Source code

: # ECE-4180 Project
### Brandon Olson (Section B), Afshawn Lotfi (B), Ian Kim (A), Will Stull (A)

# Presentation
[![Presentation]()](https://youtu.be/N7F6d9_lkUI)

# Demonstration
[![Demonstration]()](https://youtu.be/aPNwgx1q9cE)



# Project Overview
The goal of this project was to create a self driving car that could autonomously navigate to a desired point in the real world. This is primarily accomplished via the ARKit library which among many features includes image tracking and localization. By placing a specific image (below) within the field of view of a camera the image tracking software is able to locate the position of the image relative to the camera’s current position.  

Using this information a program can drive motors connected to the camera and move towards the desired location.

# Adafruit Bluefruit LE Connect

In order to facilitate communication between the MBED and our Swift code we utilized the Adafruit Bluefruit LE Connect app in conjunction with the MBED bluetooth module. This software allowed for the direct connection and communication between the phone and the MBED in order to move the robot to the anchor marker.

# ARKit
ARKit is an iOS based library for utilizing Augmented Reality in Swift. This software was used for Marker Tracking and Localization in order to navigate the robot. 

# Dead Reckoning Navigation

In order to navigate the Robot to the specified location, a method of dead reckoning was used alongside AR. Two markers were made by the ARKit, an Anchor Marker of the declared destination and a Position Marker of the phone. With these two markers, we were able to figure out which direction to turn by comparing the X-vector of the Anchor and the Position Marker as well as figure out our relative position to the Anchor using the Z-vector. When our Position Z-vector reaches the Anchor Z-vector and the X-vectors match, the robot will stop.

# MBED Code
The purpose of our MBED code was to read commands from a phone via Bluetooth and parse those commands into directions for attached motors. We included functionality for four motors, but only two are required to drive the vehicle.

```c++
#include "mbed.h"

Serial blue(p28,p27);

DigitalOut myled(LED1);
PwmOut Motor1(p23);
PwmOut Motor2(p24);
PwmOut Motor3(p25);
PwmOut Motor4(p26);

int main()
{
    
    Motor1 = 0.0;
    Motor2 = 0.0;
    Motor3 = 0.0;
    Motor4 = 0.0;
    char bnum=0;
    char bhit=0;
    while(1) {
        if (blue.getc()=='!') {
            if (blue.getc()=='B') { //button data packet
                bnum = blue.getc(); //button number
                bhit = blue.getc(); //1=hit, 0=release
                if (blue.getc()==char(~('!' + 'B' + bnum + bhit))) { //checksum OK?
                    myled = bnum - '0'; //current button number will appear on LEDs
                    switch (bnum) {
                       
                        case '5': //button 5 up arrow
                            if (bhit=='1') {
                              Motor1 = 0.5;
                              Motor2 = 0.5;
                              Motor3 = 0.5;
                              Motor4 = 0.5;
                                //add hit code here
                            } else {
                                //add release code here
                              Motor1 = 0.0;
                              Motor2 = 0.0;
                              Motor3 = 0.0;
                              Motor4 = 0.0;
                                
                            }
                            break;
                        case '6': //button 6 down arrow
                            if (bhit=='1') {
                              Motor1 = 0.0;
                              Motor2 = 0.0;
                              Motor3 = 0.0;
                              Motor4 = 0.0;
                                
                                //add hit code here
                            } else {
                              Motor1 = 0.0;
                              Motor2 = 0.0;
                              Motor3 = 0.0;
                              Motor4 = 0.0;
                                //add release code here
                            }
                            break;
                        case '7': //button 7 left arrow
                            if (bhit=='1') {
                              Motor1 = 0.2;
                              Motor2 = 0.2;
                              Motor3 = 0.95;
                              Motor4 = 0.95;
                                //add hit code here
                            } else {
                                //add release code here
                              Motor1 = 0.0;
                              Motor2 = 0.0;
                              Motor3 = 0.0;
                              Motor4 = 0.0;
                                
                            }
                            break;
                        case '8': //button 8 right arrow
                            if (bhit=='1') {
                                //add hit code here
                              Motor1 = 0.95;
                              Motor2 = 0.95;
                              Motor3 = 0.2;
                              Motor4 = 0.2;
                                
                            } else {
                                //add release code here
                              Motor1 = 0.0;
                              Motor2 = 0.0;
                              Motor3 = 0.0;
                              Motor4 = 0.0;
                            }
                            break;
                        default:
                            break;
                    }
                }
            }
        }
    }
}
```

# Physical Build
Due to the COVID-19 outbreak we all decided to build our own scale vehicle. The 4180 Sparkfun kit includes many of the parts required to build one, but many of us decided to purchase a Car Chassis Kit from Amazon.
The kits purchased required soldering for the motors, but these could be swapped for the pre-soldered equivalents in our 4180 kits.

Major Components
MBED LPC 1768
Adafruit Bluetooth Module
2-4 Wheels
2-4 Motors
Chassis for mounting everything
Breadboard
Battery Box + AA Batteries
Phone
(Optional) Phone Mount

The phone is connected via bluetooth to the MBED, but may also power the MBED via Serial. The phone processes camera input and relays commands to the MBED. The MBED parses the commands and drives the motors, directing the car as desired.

Brief:
Only lines with the word "robot" are wanted; pull each of them from the records.

Answer box:
In order to facilitate communication between the MBED and our Swift code we utilized the Adafruit Bluefruit LE Connect app in conjunction with the MBED bluetooth module. This software allowed for the direct connection and communication between the phone and the MBED in order to move the robot to the anchor marker.
ARKit is an iOS based library for utilizing Augmented Reality in Swift. This software was used for Marker Tracking and Localization in order to navigate the robot. 
In order to navigate the Robot to the specified location, a method of dead reckoning was used alongside AR. Two markers were made by the ARKit, an Anchor Marker of the declared destination and a Position Marker of the phone. With these two markers, we were able to figure out which direction to turn by comparing the X-vector of the Anchor and the Position Marker as well as figure out our relative position to the Anchor using the Z-vector. When our Position Z-vector reaches the Anchor Z-vector and the X-vectors match, the robot will stop.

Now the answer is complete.